### DATA SHOWN:
BEGIN

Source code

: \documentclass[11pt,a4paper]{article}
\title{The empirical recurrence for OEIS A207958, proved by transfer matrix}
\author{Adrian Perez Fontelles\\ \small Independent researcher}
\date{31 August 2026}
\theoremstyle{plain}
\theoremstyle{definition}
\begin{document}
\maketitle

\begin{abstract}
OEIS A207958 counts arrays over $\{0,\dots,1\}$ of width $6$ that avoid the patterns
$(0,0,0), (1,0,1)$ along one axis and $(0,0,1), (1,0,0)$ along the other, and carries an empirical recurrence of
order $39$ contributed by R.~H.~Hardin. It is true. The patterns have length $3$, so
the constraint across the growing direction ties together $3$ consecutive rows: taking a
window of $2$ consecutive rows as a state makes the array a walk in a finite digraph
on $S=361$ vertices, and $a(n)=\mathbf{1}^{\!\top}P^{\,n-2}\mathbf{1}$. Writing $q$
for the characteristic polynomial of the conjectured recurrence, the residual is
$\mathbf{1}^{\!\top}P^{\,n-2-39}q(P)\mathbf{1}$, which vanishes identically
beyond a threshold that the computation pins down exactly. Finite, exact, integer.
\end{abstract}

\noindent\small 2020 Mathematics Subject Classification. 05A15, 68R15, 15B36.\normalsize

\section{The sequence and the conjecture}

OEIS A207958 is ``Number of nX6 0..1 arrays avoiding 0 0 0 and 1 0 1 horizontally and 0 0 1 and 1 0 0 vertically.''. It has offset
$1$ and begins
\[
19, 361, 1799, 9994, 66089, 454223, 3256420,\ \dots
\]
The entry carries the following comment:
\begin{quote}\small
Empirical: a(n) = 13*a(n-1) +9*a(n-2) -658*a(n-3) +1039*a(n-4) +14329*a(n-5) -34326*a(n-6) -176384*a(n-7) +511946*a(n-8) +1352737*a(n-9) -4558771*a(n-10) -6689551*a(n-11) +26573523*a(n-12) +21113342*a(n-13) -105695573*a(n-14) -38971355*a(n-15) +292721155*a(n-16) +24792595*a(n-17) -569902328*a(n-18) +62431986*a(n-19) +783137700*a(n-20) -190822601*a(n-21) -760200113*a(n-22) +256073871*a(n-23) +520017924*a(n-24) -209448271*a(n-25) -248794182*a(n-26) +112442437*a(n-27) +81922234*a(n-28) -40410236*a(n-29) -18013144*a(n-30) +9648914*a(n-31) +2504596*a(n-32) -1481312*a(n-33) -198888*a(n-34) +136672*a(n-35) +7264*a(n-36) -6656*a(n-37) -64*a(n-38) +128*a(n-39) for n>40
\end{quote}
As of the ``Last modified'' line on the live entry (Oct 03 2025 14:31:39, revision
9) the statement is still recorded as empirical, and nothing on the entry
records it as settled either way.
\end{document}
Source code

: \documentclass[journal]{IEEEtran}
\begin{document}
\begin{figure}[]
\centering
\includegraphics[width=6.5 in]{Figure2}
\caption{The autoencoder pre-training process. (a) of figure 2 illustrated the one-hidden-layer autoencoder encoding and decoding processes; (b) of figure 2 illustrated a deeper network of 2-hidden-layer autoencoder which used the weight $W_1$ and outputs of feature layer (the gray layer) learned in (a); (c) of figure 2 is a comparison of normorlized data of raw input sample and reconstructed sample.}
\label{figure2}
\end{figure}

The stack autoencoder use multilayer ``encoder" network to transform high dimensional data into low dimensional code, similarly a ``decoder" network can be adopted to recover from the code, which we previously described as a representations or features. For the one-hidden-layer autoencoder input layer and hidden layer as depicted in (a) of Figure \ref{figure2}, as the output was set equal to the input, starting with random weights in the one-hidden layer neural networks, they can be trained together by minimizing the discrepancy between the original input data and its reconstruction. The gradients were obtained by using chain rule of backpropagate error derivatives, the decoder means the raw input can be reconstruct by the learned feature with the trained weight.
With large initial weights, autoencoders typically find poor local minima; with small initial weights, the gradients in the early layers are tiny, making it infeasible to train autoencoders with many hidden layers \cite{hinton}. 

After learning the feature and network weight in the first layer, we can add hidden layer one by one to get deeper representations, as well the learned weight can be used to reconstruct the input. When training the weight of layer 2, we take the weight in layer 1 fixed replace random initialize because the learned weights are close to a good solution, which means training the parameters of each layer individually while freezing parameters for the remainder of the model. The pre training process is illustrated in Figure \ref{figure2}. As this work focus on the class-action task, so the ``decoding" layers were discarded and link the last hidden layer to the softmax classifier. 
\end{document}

END

### REQUIRED WORK:
Repeat all the entries exactly as given.

### RESPONSE AREA:
Source code

: \documentclass[11pt,a4paper]{article}
\title{The empirical recurrence for OEIS A207958, proved by transfer matrix}
\author{Adrian Perez Fontelles\\ \small Independent researcher}
\date{31 August 2026}
\theoremstyle{plain}
\theoremstyle{definition}
\begin{document}
\maketitle

\begin{abstract}
OEIS A207958 counts arrays over $\{0,\dots,1\}$ of width $6$ that avoid the patterns
$(0,0,0), (1,0,1)$ along one axis and $(0,0,1), (1,0,0)$ along the other, and carries an empirical recurrence of
order $39$ contributed by R.~H.~Hardin. It is true. The patterns have length $3$, so
the constraint across the growing direction ties together $3$ consecutive rows: taking a
window of $2$ consecutive rows as a state makes the array a walk in a finite digraph
on $S=361$ vertices, and $a(n)=\mathbf{1}^{\!\top}P^{\,n-2}\mathbf{1}$. Writing $q$
for the characteristic polynomial of the conjectured recurrence, the residual is
$\mathbf{1}^{\!\top}P^{\,n-2-39}q(P)\mathbf{1}$, which vanishes identically
beyond a threshold that the computation pins down exactly. Finite, exact, integer.
\end{abstract}

\noindent\small 2020 Mathematics Subject Classification. 05A15, 68R15, 15B36.\normalsize

\section{The sequence and the conjecture}

OEIS A207958 is ``Number of nX6 0..1 arrays avoiding 0 0 0 and 1 0 1 horizontally and 0 0 1 and 1 0 0 vertically.''. It has offset
$1$ and begins
\[
19, 361, 1799, 9994, 66089, 454223, 3256420,\ \dots
\]
The entry carries the following comment:
\begin{quote}\small
Empirical: a(n) = 13*a(n-1) +9*a(n-2) -658*a(n-3) +1039*a(n-4) +14329*a(n-5) -34326*a(n-6) -176384*a(n-7) +511946*a(n-8) +1352737*a(n-9) -4558771*a(n-10) -6689551*a(n-11) +26573523*a(n-12) +21113342*a(n-13) -105695573*a(n-14) -38971355*a(n-15) +292721155*a(n-16) +24792595*a(n-17) -569902328*a(n-18) +62431986*a(n-19) +783137700*a(n-20) -190822601*a(n-21) -760200113*a(n-22) +256073871*a(n-23) +520017924*a(n-24) -209448271*a(n-25) -248794182*a(n-26) +112442437*a(n-27) +81922234*a(n-28) -40410236*a(n-29) -18013144*a(n-30) +9648914*a(n-31) +2504596*a(n-32) -1481312*a(n-33) -198888*a(n-34) +136672*a(n-35) +7264*a(n-36) -6656*a(n-37) -64*a(n-38) +128*a(n-39) for n>40
\end{quote}
As of the ``Last modified'' line on the live entry (Oct 03 2025 14:31:39, revision
9) the statement is still recorded as empirical, and nothing on the entry
records it as settled either way.
\end{document}
Source code

: \documentclass[journal]{IEEEtran}
\begin{document}
\begin{figure}[]
\centering
\includegraphics[width=6.5 in]{Figure2}
\caption{The autoencoder pre-training process. (a) of figure 2 illustrated the one-hidden-layer autoencoder encoding and decoding processes; (b) of figure 2 illustrated a deeper network of 2-hidden-layer autoencoder which used the weight $W_1$ and outputs of feature layer (the gray layer) learned in (a); (c) of figure 2 is a comparison of normorlized data of raw input sample and reconstructed sample.}
\label{figure2}
\end{figure}

The stack autoencoder use multilayer ``encoder" network to transform high dimensional data into low dimensional code, similarly a ``decoder" network can be adopted to recover from the code, which we previously described as a representations or features. For the one-hidden-layer autoencoder input layer and hidden layer as depicted in (a) of Figure \ref{figure2}, as the output was set equal to the input, starting with random weights in the one-hidden layer neural networks, they can be trained together by minimizing the discrepancy between the original input data and its reconstruction. The gradients were obtained by using chain rule of backpropagate error derivatives, the decoder means the raw input can be reconstruct by the learned feature with the trained weight.
With large initial weights, autoencoders typically find poor local minima; with small initial weights, the gradients in the early layers are tiny, making it infeasible to train autoencoders with many hidden layers \cite{hinton}. 

After learning the feature and network weight in the first layer, we can add hidden layer one by one to get deeper representations, as well the learned weight can be used to reconstruct the input. When training the weight of layer 2, we take the weight in layer 1 fixed replace random initialize because the learned weights are close to a good solution, which means training the parameters of each layer individually while freezing parameters for the remainder of the model. The pre training process is illustrated in Figure \ref{figure2}. As this work focus on the class-action task, so the ``decoding" layers were discarded and link the last hidden layer to the softmax classifier. 
\end{document}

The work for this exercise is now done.